*Task to complete*
The entries below contain a line with "Om du använder en Azure" and a line with "Om data flödet använder". Quote exactly those two lines and all lines between them.

(Stored dataset items)
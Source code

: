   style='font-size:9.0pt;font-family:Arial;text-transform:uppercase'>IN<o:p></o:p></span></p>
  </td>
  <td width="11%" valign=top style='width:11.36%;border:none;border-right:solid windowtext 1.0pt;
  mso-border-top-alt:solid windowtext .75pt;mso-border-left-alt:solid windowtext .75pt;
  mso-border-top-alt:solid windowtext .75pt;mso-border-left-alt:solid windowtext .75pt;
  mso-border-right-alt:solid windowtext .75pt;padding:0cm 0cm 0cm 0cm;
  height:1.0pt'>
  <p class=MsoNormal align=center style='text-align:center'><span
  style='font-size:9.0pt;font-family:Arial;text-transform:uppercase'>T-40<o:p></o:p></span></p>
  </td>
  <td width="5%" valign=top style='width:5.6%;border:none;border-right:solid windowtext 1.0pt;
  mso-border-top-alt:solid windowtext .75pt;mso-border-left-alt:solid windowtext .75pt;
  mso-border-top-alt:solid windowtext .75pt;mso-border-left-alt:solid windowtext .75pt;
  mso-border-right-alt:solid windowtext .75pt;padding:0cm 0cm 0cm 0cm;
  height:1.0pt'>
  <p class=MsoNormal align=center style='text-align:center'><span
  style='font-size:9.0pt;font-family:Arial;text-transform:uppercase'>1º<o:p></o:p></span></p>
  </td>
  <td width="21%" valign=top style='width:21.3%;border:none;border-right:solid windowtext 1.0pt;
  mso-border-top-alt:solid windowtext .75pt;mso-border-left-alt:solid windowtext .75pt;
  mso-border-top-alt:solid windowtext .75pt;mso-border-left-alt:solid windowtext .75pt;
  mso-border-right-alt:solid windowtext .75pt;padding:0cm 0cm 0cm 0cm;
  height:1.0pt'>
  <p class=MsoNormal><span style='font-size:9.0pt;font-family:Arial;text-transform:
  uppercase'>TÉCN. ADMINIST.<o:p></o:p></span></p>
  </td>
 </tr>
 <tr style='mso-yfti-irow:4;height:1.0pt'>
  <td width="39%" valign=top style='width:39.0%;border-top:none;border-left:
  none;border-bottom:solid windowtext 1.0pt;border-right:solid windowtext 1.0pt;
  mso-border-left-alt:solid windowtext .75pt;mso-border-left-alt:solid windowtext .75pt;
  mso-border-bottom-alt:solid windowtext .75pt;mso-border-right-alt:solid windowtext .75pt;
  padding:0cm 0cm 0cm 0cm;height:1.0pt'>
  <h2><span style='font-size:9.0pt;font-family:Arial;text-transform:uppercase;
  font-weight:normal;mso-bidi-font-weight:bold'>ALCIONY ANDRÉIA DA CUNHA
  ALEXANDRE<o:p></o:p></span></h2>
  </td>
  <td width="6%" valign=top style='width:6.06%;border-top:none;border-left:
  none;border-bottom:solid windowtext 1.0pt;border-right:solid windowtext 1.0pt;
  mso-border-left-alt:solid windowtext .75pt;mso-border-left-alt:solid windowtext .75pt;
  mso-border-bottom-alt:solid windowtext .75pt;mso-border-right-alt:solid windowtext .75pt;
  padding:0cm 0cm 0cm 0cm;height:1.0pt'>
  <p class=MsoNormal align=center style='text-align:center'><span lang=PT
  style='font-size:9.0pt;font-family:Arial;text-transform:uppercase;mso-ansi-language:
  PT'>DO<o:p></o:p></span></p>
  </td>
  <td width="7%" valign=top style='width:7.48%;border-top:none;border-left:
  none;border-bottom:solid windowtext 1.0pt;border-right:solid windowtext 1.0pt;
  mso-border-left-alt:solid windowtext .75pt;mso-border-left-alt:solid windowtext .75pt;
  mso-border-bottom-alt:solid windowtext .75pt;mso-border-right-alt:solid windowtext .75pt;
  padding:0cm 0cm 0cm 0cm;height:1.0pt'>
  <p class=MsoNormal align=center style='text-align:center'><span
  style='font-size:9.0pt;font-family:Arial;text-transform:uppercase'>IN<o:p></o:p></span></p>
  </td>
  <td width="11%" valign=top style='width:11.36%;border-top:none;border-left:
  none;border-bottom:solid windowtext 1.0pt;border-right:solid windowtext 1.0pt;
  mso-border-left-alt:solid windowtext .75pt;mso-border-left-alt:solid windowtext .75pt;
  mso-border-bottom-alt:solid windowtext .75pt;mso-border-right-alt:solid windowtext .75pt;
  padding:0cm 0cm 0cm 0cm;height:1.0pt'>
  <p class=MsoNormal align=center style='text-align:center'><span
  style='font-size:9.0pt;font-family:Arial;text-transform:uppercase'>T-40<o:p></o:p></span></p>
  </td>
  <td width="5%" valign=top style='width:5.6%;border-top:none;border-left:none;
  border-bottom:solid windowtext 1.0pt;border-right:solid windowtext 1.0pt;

...

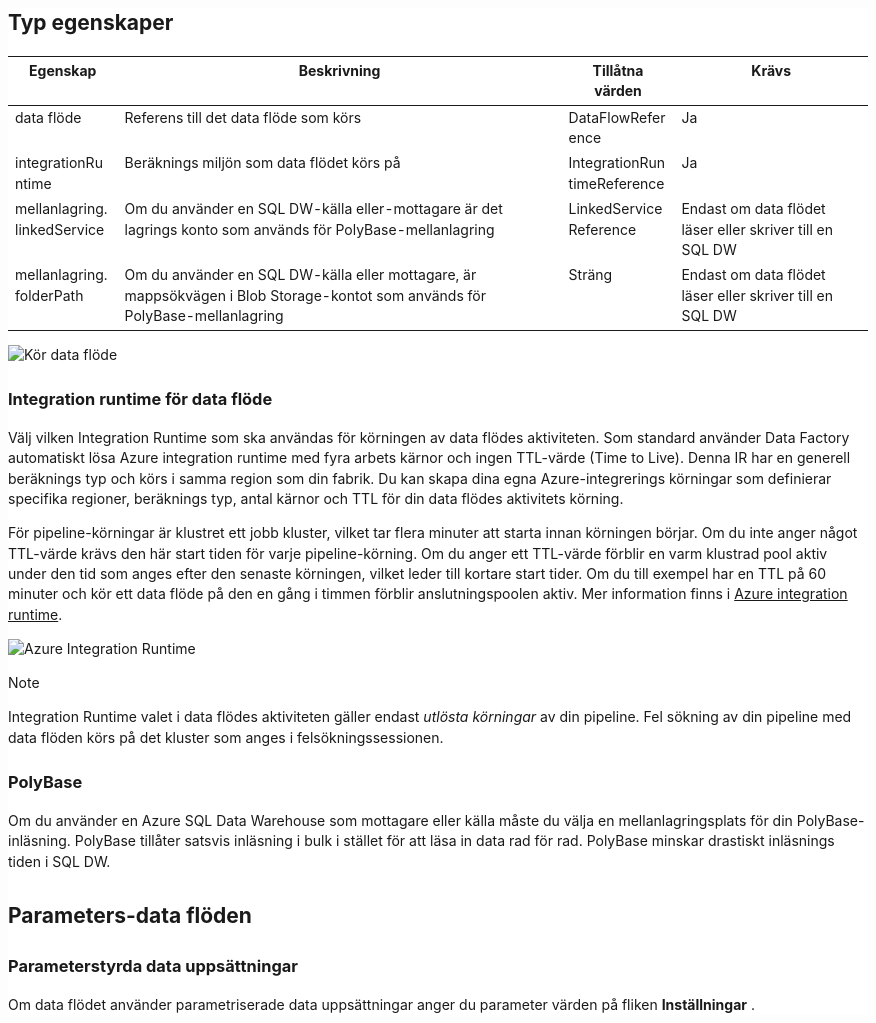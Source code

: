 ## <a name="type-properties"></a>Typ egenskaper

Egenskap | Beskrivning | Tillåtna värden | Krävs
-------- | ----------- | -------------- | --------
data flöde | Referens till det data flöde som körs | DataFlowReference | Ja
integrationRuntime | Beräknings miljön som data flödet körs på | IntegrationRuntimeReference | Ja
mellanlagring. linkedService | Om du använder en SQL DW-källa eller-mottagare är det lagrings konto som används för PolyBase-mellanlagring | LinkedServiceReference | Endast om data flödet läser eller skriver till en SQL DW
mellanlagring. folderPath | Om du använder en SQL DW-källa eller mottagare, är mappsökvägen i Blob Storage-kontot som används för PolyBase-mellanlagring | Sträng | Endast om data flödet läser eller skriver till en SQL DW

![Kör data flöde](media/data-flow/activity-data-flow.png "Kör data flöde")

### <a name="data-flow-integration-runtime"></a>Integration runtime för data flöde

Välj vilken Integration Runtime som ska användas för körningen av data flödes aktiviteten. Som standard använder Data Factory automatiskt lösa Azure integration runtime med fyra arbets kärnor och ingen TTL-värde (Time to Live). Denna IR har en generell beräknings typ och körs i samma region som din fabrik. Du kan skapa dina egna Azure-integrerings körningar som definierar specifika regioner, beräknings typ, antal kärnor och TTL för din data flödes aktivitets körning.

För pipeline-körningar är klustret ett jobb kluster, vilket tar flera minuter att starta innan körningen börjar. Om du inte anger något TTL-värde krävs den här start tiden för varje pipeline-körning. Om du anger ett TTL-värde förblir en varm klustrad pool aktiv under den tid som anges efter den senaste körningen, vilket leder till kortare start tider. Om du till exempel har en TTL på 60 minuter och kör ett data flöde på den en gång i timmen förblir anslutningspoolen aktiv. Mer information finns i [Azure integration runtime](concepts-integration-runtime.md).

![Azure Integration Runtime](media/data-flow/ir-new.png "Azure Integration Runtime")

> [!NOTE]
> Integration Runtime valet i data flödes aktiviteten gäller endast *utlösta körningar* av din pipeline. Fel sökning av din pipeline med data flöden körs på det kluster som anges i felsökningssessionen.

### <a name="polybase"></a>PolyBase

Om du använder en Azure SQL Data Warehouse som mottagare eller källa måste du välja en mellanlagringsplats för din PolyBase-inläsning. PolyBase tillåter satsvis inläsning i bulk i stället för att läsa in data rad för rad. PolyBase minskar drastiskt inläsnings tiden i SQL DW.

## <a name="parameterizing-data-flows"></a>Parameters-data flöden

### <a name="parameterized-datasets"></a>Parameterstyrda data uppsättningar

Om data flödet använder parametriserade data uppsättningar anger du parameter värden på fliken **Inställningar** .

* * *

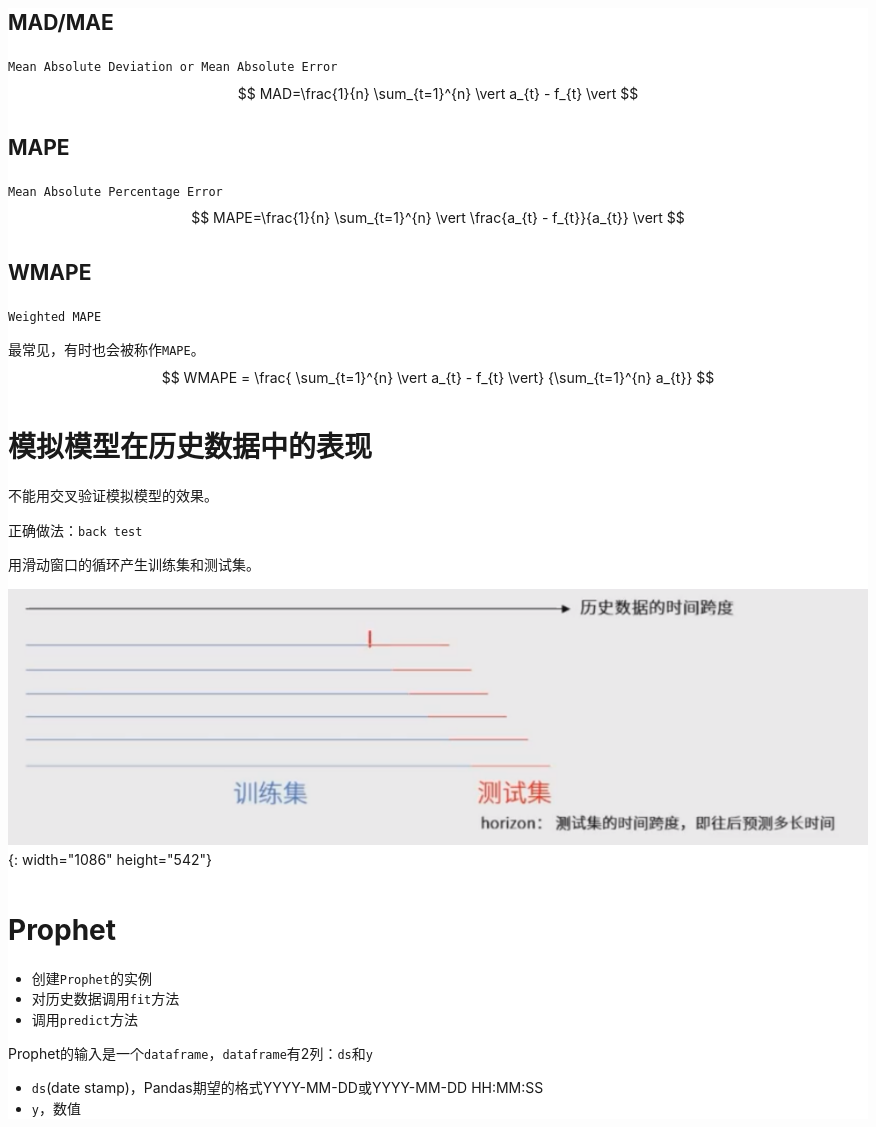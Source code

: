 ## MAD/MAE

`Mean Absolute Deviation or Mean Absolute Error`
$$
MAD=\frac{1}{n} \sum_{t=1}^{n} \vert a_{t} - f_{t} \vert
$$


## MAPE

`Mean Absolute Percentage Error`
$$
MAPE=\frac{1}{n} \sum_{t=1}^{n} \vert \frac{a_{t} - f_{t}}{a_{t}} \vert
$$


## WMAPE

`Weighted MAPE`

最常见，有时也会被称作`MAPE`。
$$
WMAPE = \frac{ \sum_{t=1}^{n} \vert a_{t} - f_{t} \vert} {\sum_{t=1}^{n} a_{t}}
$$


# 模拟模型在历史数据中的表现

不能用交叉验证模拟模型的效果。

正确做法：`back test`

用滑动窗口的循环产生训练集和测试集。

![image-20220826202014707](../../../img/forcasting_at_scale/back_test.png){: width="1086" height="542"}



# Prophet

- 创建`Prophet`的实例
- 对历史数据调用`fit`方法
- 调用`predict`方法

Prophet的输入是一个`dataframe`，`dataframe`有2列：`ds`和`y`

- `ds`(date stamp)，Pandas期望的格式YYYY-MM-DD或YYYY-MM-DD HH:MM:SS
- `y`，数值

*Written answer*
Om du använder en Azure SQL Data Warehouse som mottagare eller källa måste du välja en mellanlagringsplats för din PolyBase-inläsning. PolyBase tillåter satsvis inläsning i bulk i stället för att läsa in data rad för rad. PolyBase minskar drastiskt inläsnings tiden i SQL DW.

## <a name="parameterizing-data-flows"></a>Parameters-data flöden

### <a name="parameterized-datasets"></a>Parameterstyrda data uppsättningar

Om data flödet använder parametriserade data uppsättningar anger du parameter värden på fliken **Inställningar** .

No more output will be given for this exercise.